▶ **WHAT IS NEEDED**: The line containing "y&=b_1x+b_2x^3+b_3x^5+\cdots\\" marks the end: output every line of the data up to it, and that line too, exactly as written.
═══
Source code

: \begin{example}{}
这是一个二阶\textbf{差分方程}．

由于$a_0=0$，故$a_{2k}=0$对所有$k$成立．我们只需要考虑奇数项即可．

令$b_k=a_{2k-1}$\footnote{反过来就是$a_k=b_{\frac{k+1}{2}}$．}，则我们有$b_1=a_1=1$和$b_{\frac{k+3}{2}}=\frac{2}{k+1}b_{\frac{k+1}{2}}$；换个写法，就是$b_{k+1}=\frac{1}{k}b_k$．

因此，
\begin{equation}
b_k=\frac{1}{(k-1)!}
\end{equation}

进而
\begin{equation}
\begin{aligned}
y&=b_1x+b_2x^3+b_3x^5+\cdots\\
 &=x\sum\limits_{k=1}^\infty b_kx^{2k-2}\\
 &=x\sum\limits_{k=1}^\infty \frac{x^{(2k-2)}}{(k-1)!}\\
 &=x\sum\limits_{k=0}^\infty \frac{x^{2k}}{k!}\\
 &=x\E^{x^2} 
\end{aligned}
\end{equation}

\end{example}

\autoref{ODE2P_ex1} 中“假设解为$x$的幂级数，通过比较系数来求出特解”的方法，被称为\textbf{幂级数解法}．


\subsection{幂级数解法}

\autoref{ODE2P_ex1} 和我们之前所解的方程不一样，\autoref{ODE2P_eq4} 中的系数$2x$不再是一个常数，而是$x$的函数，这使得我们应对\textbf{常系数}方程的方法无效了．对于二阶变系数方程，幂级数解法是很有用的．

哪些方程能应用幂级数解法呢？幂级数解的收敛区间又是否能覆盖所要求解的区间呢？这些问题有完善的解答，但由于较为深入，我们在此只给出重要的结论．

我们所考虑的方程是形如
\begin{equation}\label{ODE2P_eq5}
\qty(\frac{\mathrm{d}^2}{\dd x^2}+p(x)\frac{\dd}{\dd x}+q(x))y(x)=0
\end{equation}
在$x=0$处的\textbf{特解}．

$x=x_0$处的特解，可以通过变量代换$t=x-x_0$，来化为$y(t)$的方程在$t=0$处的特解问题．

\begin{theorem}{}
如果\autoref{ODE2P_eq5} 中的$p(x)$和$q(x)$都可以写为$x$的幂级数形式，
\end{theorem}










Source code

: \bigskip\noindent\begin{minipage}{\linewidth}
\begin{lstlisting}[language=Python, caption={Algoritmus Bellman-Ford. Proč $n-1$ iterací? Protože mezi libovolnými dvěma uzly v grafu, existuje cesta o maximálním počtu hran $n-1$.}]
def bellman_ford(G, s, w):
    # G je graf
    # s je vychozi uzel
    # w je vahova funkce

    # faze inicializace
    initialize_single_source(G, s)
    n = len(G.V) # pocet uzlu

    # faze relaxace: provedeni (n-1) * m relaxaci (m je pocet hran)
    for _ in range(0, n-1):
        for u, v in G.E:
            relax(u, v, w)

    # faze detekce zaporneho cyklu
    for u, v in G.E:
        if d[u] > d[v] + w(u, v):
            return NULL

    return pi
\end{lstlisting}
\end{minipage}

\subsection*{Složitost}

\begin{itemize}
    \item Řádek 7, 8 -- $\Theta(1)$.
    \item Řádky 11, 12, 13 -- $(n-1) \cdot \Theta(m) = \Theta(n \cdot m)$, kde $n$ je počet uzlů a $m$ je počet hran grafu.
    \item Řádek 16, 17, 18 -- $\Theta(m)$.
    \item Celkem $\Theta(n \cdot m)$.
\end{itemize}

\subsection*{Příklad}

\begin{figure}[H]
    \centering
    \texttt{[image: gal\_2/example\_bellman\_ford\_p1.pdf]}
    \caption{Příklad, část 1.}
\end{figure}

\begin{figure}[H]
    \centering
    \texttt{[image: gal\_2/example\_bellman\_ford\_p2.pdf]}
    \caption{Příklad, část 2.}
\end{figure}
═══
▶ **RESPONSE TO THIS TASK**:
Source code

: \begin{example}{}
这是一个二阶\textbf{差分方程}．

由于$a_0=0$，故$a_{2k}=0$对所有$k$成立．我们只需要考虑奇数项即可．

令$b_k=a_{2k-1}$\footnote{反过来就是$a_k=b_{\frac{k+1}{2}}$．}，则我们有$b_1=a_1=1$和$b_{\frac{k+3}{2}}=\frac{2}{k+1}b_{\frac{k+1}{2}}$；换个写法，就是$b_{k+1}=\frac{1}{k}b_k$．

因此，
\begin{equation}
b_k=\frac{1}{(k-1)!}
\end{equation}

进而
\begin{equation}
\begin{aligned}
y&=b_1x+b_2x^3+b_3x^5+\cdots\\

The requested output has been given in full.